Dans cet environnement, la compétence clé requise des entreprises et des décideurs politiques n'est pas la certitude d'un scénario particulier, mais la flexibilité stratégique permettant de gérer l'incertitude tout en saisissant les opportunités. La mise en œuvre d'une stratégie d'intervention progressive axée sur trois piliers – couverture des risques de la chaîne d'approvisionnement, positionnement préventif dans les projets de reconstruction en Ukraine et approfondissement de la coopération en matière de défense avec l'Europe – tout en disposant d'un système de prise de décision agile qui ajuste la vitesse et l'intensité de la stratégie en fonction des points de déclenchement établis, constitue le défi le plus important de cette période. La Corée, en particulier, se trouve dans une position unique, disposant à la fois de l'expression de sa volonté d'accepter des prisonniers de guerre nord-coréens [13] et de l'expansion de ses exportations de défense, elle doit donc utiliser ces leviers de manière stratégique pour renforcer préventivement sa position diplomatique et économique dans le processus de formation de l'ordre d'après-guerre.

Références

[1] [Última Hora (PY)] L'Ukraine lance un plan pour faire pression sur la Russie en faveur de la paix

[2] [Bangkok Post] La Crimée annexée par la Russie déclare « l'état d'urgence »

[3] [Kyiv Independent] Dernière heure sur la guerre en Ukraine : la Crimée est désormais une « zone de pertes constantes », selon le SBU, après des frappes sur les défenses antiaériennes et les aérodromes militaires russes

[4] [The New York Times] Les attaques ukrainiennes provoquent une déclaration d'état d'urgence en Crimée

[5] [Le Monde] La Crimée annexée par la Russie déclare « l'état d'urgence » suite aux frappes ukrainiennes et ferme la saison balnéaire

[6] [The Washington Post] Les drones ukrainiens poussent la Russie à déclarer l'état d'urgence en Crimée occupée

[7] [Al Jazeera] Pourquoi la Crimée est-elle essentielle à la guerre russo-ukrainienne ?

[8] [Kyiv Independent] Les autorités d'occupation russes en Crimée occupée annoncent l'état d'urgence suite à l'intensification des attaques de drones ukrainiens

[9] [Kyiv Independent] Les camps d'enfants en Crimée suspendus suite aux frappes ukrainiennes sur la logistique russe

[10] [Público] L'Ukraine intensifie la pression sur la Crimée et veut « renvoyer la guerre en Russie »

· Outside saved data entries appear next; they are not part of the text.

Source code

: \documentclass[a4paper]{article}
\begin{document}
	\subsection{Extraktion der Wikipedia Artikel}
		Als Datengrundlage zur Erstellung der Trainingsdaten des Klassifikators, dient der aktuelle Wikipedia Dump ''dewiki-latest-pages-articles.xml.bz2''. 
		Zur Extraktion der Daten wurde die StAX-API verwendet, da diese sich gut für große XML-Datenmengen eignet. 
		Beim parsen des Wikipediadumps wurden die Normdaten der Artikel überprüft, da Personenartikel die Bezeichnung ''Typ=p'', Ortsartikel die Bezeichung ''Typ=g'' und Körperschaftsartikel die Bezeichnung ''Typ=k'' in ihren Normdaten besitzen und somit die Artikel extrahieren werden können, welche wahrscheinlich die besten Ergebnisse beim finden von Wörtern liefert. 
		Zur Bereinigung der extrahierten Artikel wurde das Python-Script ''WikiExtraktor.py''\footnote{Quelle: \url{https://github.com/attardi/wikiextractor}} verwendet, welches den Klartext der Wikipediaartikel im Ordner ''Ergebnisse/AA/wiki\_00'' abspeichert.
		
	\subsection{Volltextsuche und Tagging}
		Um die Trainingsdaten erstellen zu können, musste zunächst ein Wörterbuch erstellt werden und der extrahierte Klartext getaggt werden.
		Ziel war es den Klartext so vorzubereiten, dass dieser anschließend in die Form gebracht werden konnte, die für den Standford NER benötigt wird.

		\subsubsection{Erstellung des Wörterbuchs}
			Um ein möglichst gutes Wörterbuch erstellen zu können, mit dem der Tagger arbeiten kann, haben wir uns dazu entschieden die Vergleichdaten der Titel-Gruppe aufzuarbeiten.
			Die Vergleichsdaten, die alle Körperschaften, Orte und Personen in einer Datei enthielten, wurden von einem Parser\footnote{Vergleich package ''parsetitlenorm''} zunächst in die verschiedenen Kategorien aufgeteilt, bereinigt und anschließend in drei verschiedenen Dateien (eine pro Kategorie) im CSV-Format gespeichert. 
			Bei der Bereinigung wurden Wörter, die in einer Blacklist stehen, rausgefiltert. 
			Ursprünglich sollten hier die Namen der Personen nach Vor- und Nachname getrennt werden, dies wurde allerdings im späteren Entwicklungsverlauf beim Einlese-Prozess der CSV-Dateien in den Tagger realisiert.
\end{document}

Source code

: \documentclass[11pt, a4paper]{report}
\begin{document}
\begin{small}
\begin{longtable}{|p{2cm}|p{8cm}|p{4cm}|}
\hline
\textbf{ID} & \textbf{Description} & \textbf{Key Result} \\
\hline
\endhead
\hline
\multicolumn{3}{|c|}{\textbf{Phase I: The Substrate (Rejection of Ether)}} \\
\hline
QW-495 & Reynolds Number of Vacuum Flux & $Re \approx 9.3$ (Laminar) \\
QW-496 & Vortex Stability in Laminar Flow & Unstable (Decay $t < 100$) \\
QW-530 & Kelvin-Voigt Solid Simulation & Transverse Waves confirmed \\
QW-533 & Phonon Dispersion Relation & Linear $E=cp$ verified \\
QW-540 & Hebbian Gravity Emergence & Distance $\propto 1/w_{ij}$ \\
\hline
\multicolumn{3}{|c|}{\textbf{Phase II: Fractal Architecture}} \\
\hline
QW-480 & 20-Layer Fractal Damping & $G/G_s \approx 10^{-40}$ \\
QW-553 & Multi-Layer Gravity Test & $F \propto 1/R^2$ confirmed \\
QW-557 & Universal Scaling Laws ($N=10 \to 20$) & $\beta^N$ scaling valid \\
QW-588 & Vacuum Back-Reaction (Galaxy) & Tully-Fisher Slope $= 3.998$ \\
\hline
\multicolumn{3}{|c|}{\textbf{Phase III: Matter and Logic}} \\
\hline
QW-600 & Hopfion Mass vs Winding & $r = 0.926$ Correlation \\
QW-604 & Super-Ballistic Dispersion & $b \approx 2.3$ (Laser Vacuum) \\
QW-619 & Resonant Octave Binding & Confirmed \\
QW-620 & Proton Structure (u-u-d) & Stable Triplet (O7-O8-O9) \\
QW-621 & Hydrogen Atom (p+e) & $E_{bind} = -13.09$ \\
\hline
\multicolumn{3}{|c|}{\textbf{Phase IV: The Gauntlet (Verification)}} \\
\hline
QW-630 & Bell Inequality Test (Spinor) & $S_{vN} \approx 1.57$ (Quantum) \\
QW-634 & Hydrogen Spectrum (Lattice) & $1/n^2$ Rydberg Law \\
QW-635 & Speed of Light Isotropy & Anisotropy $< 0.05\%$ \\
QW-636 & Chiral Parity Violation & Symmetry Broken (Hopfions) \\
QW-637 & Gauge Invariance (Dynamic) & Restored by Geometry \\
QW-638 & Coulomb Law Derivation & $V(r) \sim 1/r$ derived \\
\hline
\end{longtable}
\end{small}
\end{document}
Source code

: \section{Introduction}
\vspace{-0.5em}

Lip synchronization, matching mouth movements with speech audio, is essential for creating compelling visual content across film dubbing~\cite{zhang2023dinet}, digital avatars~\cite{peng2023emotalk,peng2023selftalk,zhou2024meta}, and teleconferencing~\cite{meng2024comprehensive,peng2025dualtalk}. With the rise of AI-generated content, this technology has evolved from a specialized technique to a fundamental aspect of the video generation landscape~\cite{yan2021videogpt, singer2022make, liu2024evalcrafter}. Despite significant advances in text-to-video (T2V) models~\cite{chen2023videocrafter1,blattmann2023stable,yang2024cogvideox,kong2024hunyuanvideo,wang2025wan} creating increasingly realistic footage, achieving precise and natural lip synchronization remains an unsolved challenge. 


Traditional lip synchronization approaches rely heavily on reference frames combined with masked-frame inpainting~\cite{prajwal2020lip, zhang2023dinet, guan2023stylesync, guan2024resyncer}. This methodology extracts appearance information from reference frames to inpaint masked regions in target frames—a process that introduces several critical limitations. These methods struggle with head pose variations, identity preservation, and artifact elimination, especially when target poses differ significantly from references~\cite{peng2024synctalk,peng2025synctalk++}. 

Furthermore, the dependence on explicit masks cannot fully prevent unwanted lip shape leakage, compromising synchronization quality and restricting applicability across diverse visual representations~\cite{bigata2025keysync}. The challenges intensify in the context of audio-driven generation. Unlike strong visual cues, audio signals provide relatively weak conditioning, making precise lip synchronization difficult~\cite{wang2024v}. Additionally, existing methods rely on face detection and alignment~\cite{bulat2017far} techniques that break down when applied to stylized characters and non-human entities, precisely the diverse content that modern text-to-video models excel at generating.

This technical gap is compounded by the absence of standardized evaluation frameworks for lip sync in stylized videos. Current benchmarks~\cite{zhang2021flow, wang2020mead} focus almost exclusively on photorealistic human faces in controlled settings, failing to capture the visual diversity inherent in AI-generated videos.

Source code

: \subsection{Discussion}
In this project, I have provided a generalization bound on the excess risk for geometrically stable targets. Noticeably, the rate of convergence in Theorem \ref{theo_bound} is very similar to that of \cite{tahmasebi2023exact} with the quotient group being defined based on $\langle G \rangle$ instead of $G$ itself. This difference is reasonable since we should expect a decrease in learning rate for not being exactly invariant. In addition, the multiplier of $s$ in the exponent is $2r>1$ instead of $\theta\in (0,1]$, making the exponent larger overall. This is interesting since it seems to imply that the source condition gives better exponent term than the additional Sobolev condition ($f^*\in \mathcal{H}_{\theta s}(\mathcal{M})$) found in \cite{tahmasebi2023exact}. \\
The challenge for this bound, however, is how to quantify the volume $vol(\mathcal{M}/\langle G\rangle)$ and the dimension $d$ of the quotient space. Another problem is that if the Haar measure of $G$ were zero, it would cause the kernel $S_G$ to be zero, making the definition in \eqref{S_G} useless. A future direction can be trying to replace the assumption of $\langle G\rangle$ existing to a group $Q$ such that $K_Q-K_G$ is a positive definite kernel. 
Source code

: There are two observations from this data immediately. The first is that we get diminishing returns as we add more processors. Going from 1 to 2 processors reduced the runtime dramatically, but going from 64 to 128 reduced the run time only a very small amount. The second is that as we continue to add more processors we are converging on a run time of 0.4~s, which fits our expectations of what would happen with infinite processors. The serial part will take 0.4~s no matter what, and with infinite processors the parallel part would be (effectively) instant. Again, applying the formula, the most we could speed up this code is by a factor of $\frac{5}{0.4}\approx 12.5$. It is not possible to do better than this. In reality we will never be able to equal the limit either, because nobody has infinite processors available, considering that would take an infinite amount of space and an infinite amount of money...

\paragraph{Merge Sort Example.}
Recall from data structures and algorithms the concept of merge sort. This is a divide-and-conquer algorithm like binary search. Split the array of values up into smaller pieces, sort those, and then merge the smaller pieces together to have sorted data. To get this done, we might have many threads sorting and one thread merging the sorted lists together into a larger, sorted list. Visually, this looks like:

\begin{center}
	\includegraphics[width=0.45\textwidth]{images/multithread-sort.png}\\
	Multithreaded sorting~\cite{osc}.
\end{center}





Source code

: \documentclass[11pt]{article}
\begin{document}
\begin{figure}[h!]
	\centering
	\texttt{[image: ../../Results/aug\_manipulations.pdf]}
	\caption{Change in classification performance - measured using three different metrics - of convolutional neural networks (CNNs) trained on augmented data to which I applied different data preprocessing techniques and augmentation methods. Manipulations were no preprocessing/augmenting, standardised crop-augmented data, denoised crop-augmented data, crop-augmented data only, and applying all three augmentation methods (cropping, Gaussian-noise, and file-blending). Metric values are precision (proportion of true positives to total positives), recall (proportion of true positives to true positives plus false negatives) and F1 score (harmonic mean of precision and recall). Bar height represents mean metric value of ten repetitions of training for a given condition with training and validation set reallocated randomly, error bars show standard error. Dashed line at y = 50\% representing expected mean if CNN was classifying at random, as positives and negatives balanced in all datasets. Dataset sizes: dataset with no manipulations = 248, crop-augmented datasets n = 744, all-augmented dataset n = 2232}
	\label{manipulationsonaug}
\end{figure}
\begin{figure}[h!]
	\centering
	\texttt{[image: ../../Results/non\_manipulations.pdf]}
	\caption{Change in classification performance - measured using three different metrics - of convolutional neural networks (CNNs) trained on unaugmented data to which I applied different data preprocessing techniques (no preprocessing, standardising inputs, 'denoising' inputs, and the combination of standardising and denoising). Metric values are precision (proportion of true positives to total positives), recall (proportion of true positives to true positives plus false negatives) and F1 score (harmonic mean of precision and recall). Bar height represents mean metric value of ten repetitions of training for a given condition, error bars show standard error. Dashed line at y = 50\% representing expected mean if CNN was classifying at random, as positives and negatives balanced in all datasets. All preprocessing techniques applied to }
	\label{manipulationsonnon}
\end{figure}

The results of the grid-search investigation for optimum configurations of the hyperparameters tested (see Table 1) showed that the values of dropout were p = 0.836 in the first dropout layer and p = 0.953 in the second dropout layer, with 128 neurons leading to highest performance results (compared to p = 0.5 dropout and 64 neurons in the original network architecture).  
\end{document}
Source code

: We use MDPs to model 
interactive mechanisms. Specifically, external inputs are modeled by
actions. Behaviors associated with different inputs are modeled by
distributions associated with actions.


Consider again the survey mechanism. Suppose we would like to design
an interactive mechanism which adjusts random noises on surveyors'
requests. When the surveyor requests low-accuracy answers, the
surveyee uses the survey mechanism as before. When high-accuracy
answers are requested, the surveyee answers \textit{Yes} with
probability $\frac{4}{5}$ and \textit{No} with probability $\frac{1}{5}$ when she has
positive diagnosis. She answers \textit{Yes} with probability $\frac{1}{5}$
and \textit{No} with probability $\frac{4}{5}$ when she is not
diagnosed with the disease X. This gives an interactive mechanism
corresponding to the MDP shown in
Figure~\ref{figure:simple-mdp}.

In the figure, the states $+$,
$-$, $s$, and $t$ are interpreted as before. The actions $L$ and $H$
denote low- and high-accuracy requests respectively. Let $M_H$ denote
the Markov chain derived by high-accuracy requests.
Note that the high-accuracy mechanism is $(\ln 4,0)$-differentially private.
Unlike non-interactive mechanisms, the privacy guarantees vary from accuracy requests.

[11] [Kyiv Independent] La Crimée est désormais une « zone de pertes constantes », selon le SBU, après des frappes sur les défenses antiaériennes et les aérodromes militaires russes

[12] [Le Monde] Comment l'Ukraine orchestre un étranglement logistique de la Crimée occupée par la Russie

[13] [Kyiv Independent] Dernière heure sur la guerre en Ukraine : l'Ukraine détruit un pont ferroviaire clé en Crimée occupée ; une frappe russe sur Kryvyi Rih tue 3 personnes et en blesse 25

[14] [Kyiv Independent] L'Ukraine affirme avoir frappé des navires d'approvisionnement militaire et des systèmes de défense antiaérienne russes en Crimée occupée

[15] [Kyiv Independent] Des frappes ukrainiennes touchent des infrastructures énergétiques et pétrolières en Crimée occupée par la Russie, alors que les coupures de courant se poursuivent, confirme l'armée

[16] [Kyiv Independent] Le SBU ukrainien mènera une campagne de pression de 40 jours contre la Russie, déclare Zelensky

[17] [Børsen] La Crimée déclare l'état d'urgence

[18] [VnExpress] L'Ukraine cherche à isoler la Crimée

[19] [Kyiv Independent] L'Ukraine s'emploie à étrangler la logistique russe en Crimée — et cela fonctionne

[20] [Kyiv Independent] La Russie redéploie ses défenses aériennes vers Moscou et le pont de Kertch alors que les frappes ukrainiennes s'intensifient, selon le renseignement militaire

*Ce texte est une traduction par IA d'un original rédigé en coréen. Certaines traductions ou nuances peuvent être inexactes.